A luta não é de classes mas de sobrevida, o fato que se estende há séculos desde que o mundo percebeu que a exploração é a única via de vida possível e palpável é de quem preciso menos sempre quer mais e precisa mais sempre consegue menos.

Não deveria ser surpresa então, certo? Afinal como o rico vai manter sua riqueza se tiver de bancar a subsistência dos mais pobres? A pobreza e a miséria não fazem parte do vocabulário social da elite porque para eles são apenas palavras, usadas vez ou outra para ilustrar uma ideia e percepção que deixam vazar oportunamente para não parecerem ser os insensíveis e isolados que são, se há pobreza e fome, então o Estado deve resolver isso porque não é culpa do rico e sim da sociedade, o rico não faz parte dela, vive em outro patamar onde tais conceitos e juízos são vagos e nebulosos.

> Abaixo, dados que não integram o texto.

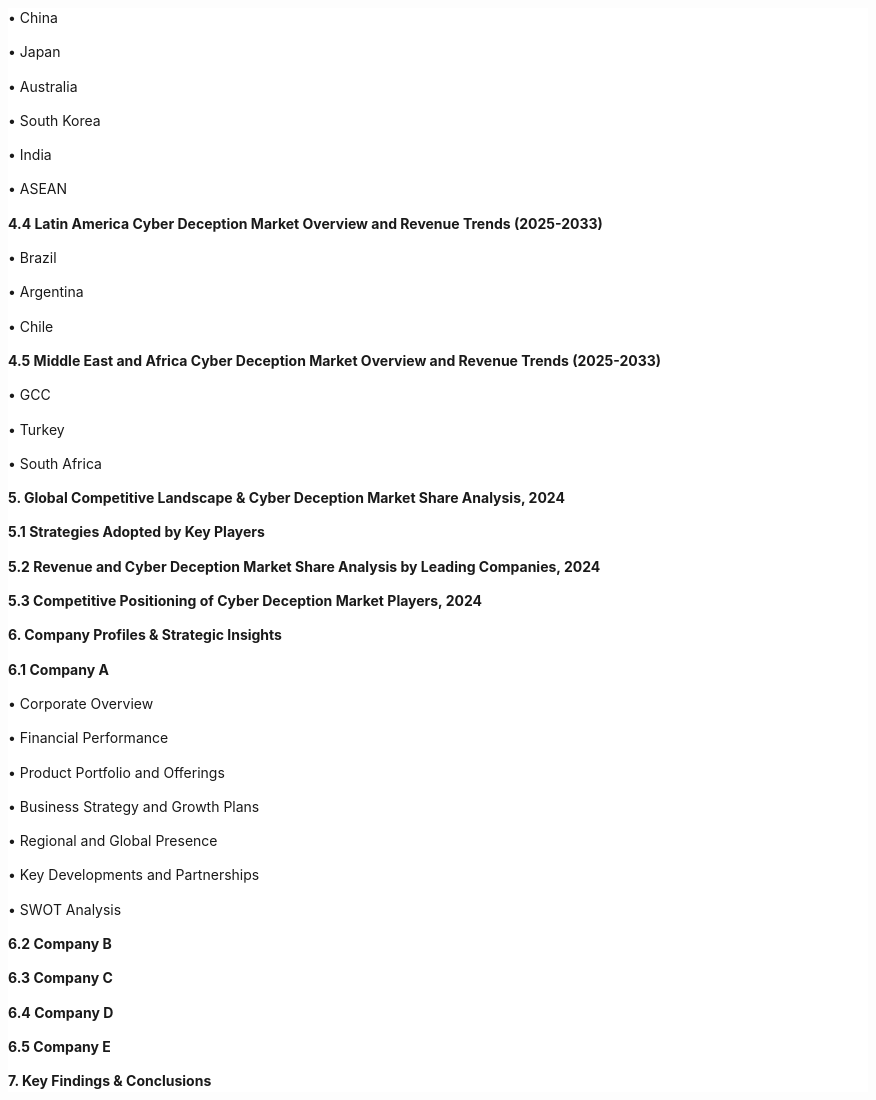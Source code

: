 • China

• Japan

• Australia

• South Korea

• India

• ASEAN

<strong>4.4 Latin America Cyber Deception Market Overview and Revenue Trends (2025-2033)</strong>

• Brazil

• Argentina

• Chile

<strong>4.5 Middle East and Africa Cyber Deception Market Overview and Revenue Trends (2025-2033)</strong>

• GCC

• Turkey

• South Africa

<strong>5. Global Competitive Landscape & Cyber Deception Market Share Analysis, 2024</strong>

<strong>5.1 Strategies Adopted by Key Players</strong>

<strong>5.2 Revenue and Cyber Deception Market Share Analysis by Leading Companies, 2024</strong>

<strong>5.3 Competitive Positioning of Cyber Deception Market Players, 2024</strong>

<strong>6. Company Profiles & Strategic Insights</strong>

<strong>6.1 Company A</strong>

• Corporate Overview

• Financial Performance

• Product Portfolio and Offerings

• Business Strategy and Growth Plans

• Regional and Global Presence

• Key Developments and Partnerships

• SWOT Analysis

<strong>6.2 Company B</strong>

<strong>6.3 Company C</strong>

<strong>6.4 Company D</strong>

<strong>6.5 Company E</strong>

<strong>7. Key Findings & Conclusions</strong>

Mas, não são apenas eles, somos todos nós que não estamos no um por cento e ainda assim achamos que fazemos parte dele. Em nosso dia a dia de caras viradas para o morador de rua, para o humano que vive em farrapos, anda descalço, a personificação de miséria humana para a qual pedimos a deus que ajude e cuide porque nós mesmos não temos tempo nem condições de fazer então, qual a diferença entre o rico e nós além do dinheiro?
O dinheiro permite ao rico colocar barreiras entre ele e tudo isso enquanto nós não temos barreiras salvo as paredes de casa e as portas e janelas e aplicativos de entrega, os serviços que pagamos como se fossem dignos de marajás, a ilusão de ascensão social dada pelos sites de compras, o cartão de crédito sempre no rotativo, a roupa que a marca esconde o escravo, a comiseração que vale apenas em palavra, a empatia que vem em doses pequenas, a vida que faz de conta que é boa para todos.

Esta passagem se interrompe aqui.